The review questioned whether Radio 1's Newsbeat programme, which broadcasts a 15-minute bulletin twice a day – as well as hourly news updates – needed to employ 52 full-time staff, and said compliance procedures tightened up in the wake of the "Sachsgate" scandal had run out of control. The Newsbeat team also makes news for Radio 1Xtra.

The report, by former commercial radio executive John Myers, was commissioned by the BBC's director of audio and music, Tim Davie, to investigate opportunities for cost savings across Radio 1 and Radio 2, as well as their digital sister stations, 1Xtra and BBC 6 Music.
Once, Radio 1 and Radio 2 did share news output - that's the reason why Radio 1 does its news at half-past the hour, and you can see a superficial attraction in rolling Newsbeat out to 2 and 6 as well. Except Newsbeat does a bloody good job of serving a specific audience, and it's an audience which isn't the 6Music or Radio 2 audience. You could, perhaps, share news between 6 and 2 - but would that save very much? Or, arguably, Radio 2 could comfortably take the Radio 4 summaries through much of the day. But Newsbeat trying to make their own programmes and Radio 2? It's a bit like suggesting you could have the same team make Newsnight and the evening bulletins for BBC News Channel - you could, but you'd probably end up with the same number of people doing it in order to make it work.

Myers also suggests all four stations sharing a physical space. Because nothing saves money like yet another relocation of staff. (It's not clear what he'd do about programmes which come from elsewhere in the nations - march Radcliffe down south at the end of a pitchfork?)


2 comments:

Anonymous said...

God, your headline reeks of Sun and Mail crap.
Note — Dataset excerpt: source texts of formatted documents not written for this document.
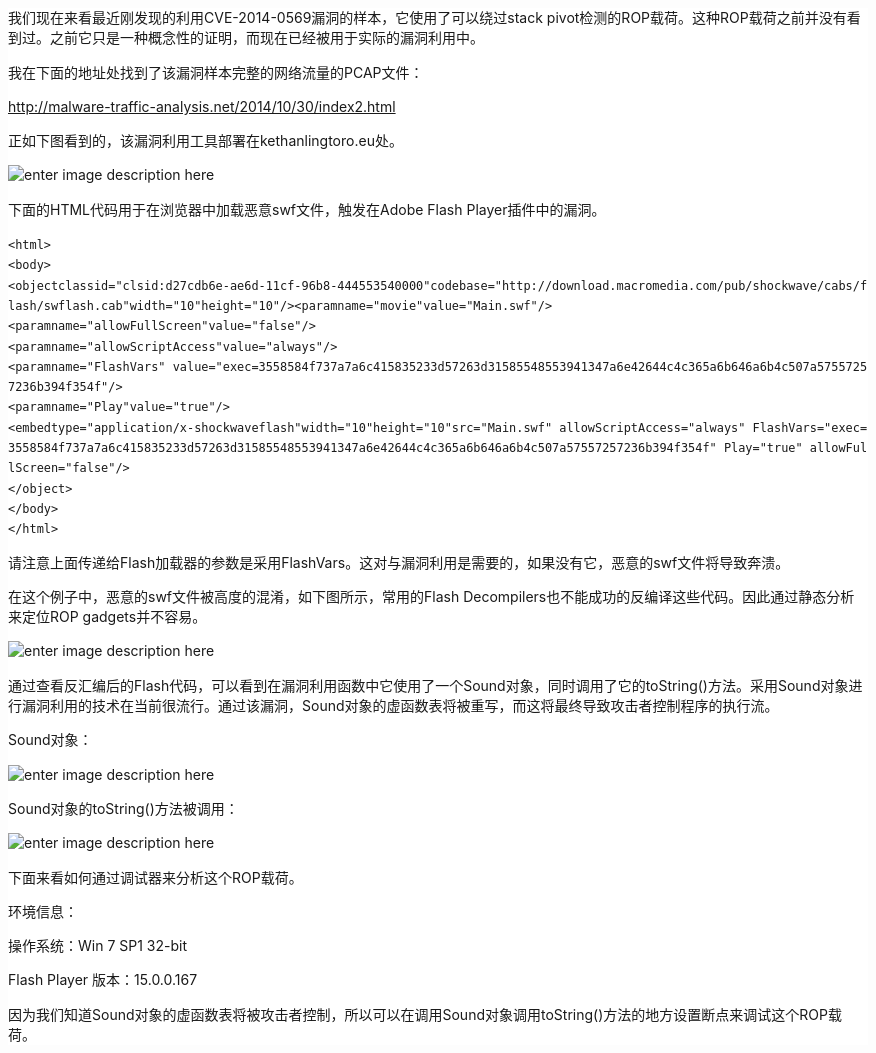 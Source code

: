 我们现在来看最近刚发现的利用CVE-2014-0569漏洞的样本，它使用了可以绕过stack pivot检测的ROP载荷。这种ROP载荷之前并没有看到过。之前它只是一种概念性的证明，而现在已经被用于实际的漏洞利用中。

我在下面的地址处找到了该漏洞样本完整的网络流量的PCAP文件：

http://malware-traffic-analysis.net/2014/10/30/index2.html

正如下图看到的，该漏洞利用工具部署在kethanlingtoro.eu处。

![enter image description here](http://drops.javaweb.org/uploads/images/41899336f41ec726fc3af6fb78ef1ea66e9ecf17.jpg)

下面的HTML代码用于在浏览器中加载恶意swf文件，触发在Adobe Flash Player插件中的漏洞。

```
<html>
<body>
<objectclassid="clsid:d27cdb6e-ae6d-11cf-96b8-444553540000"codebase="http://download.macromedia.com/pub/shockwave/cabs/flash/swflash.cab"width="10"height="10"/><paramname="movie"value="Main.swf"/>
<paramname="allowFullScreen"value="false"/>
<paramname="allowScriptAccess"value="always"/>
<paramname="FlashVars" value="exec=3558584f737a7a6c415835233d57263d31585548553941347a6e42644c4c365a6b646a6b4c507a57557257236b394f354f"/>
<paramname="Play"value="true"/>
<embedtype="application/x-shockwaveflash"width="10"height="10"src="Main.swf" allowScriptAccess="always" FlashVars="exec=3558584f737a7a6c415835233d57263d31585548553941347a6e42644c4c365a6b646a6b4c507a57557257236b394f354f" Play="true" allowFullScreen="false"/>
</object>
</body>
</html>

```

请注意上面传递给Flash加载器的参数是采用FlashVars。这对与漏洞利用是需要的，如果没有它，恶意的swf文件将导致奔溃。

在这个例子中，恶意的swf文件被高度的混淆，如下图所示，常用的Flash Decompilers也不能成功的反编译这些代码。因此通过静态分析来定位ROP gadgets并不容易。

![enter image description here](http://drops.javaweb.org/uploads/images/cb81b0ca5d5d7654d22b6bad0efd1fee81144735.jpg)

通过查看反汇编后的Flash代码，可以看到在漏洞利用函数中它使用了一个Sound对象，同时调用了它的toString()方法。采用Sound对象进行漏洞利用的技术在当前很流行。通过该漏洞，Sound对象的虚函数表将被重写，而这将最终导致攻击者控制程序的执行流。

Sound对象：

![enter image description here](http://drops.javaweb.org/uploads/images/a7d072fc239254730b66cc3cc70c6d840be047ad.jpg)

Sound对象的toString()方法被调用：

![enter image description here](http://drops.javaweb.org/uploads/images/3ca8c3ab9c217aadeb0fae45d1fa196c5a3a2669.jpg)

下面来看如何通过调试器来分析这个ROP载荷。

环境信息：

操作系统：Win 7 SP1 32-bit

Flash Player 版本：15.0.0.167

因为我们知道Sound对象的虚函数表将被攻击者控制，所以可以在调用Sound对象调用toString()方法的地方设置断点来调试这个ROP载荷。
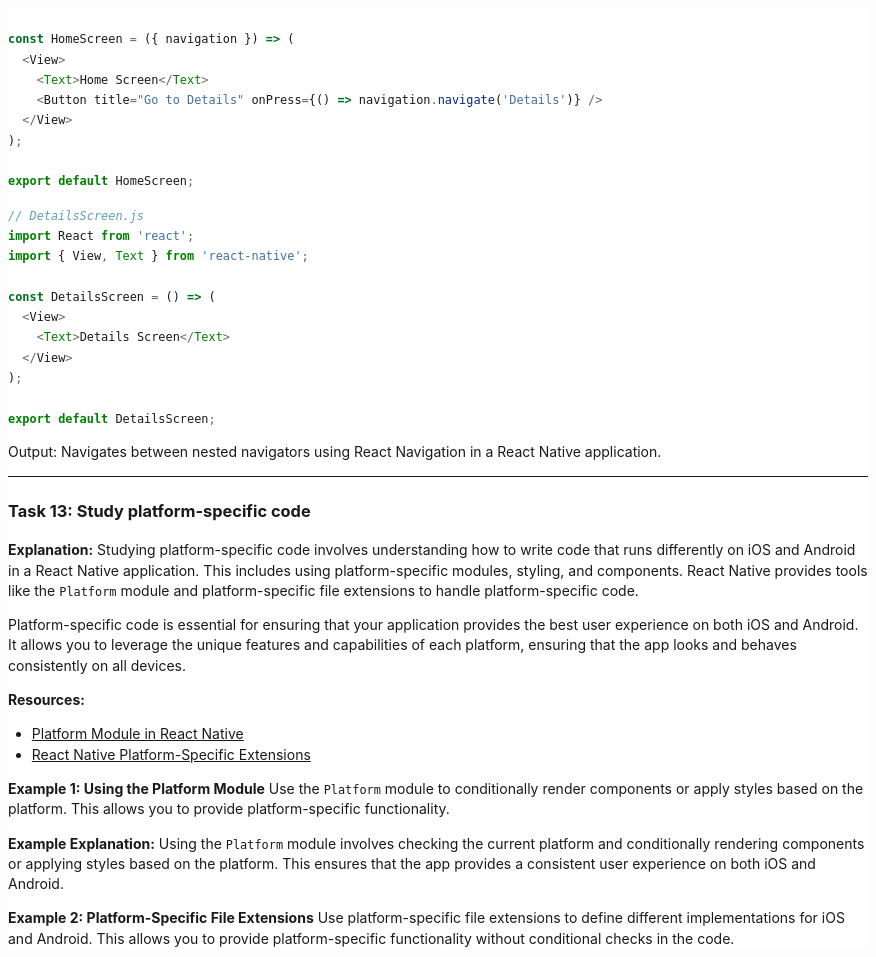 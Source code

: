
 ```js

const HomeScreen = ({ navigation }) => (
  <View>
    <Text>Home Screen</Text>
    <Button title="Go to Details" onPress={() => navigation.navigate('Details')} />
  </View>
);

export default HomeScreen;
```
```js
// DetailsScreen.js
import React from 'react';
import { View, Text } from 'react-native';

const DetailsScreen = () => (
  <View>
    <Text>Details Screen</Text>
  </View>
);

export default DetailsScreen;
```
Output: Navigates between nested navigators using React Navigation in a React Native application.

---

### Task 13: Study platform-specific code

**Explanation:**
Studying platform-specific code involves understanding how to write code that runs differently on iOS and Android in a React Native application. This includes using platform-specific modules, styling, and components. React Native provides tools like the `Platform` module and platform-specific file extensions to handle platform-specific code.

Platform-specific code is essential for ensuring that your application provides the best user experience on both iOS and Android. It allows you to leverage the unique features and capabilities of each platform, ensuring that the app looks and behaves consistently on all devices.

**Resources:**
- [Platform Module in React Native](https://reactnative.dev/docs/platform-specific-code)
- [React Native Platform-Specific Extensions](https://reactnative.dev/docs/platform-specific-code#platform-specific-extensions)

**Example 1: Using the Platform Module**
Use the `Platform` module to conditionally render components or apply styles based on the platform. This allows you to provide platform-specific functionality.

**Example Explanation:**
Using the `Platform` module involves checking the current platform and conditionally rendering components or applying styles based on the platform. This ensures that the app provides a consistent user experience on both iOS and Android.

**Example 2: Platform-Specific File Extensions**
Use platform-specific file extensions to define different implementations for iOS and Android. This allows you to provide platform-specific functionality without conditional checks in the code.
If you read the report yourself the news comment is just one area that was highlighted but the key comment was that there are way too many managers, compliance procedures, wasted office space and people in highly paid jobs doing very little. Stop cutting the staff and focus on the senior team it reads to me. How can you argue with that.

James said...

The review said money was being wasted on studio managers who were being used as a "comfort blanket" by presenters on some Radio 2 shows to operate basic equipment that DJs normally operate themselves.

That one's easy; Just get Sara Cox to do a few cover shifts on those shows. I caught a few minutes of her filling in for someone on Radio 1 the other afternoon. She was halfway through a gripping monologue about an idea she'd had (something about a TV show where her mum does gardening or something) when she suddenly stopped in her tracks and broke off to angrily berate her two studio assistants, who apparently weren't paying sufficient attention to her sparkling conversation. She demanded they look up and listen to her Ustinovian anecdote, in a manner not usually heard outside a GCSE History lesson. Lackeys suitably chastised before the nation, she then deigned to continue.

If it's studio staff that needs thinning out, I reckon a couple of weeks under Cox's reign would encourage a few more lunchbreak visits to monster.com.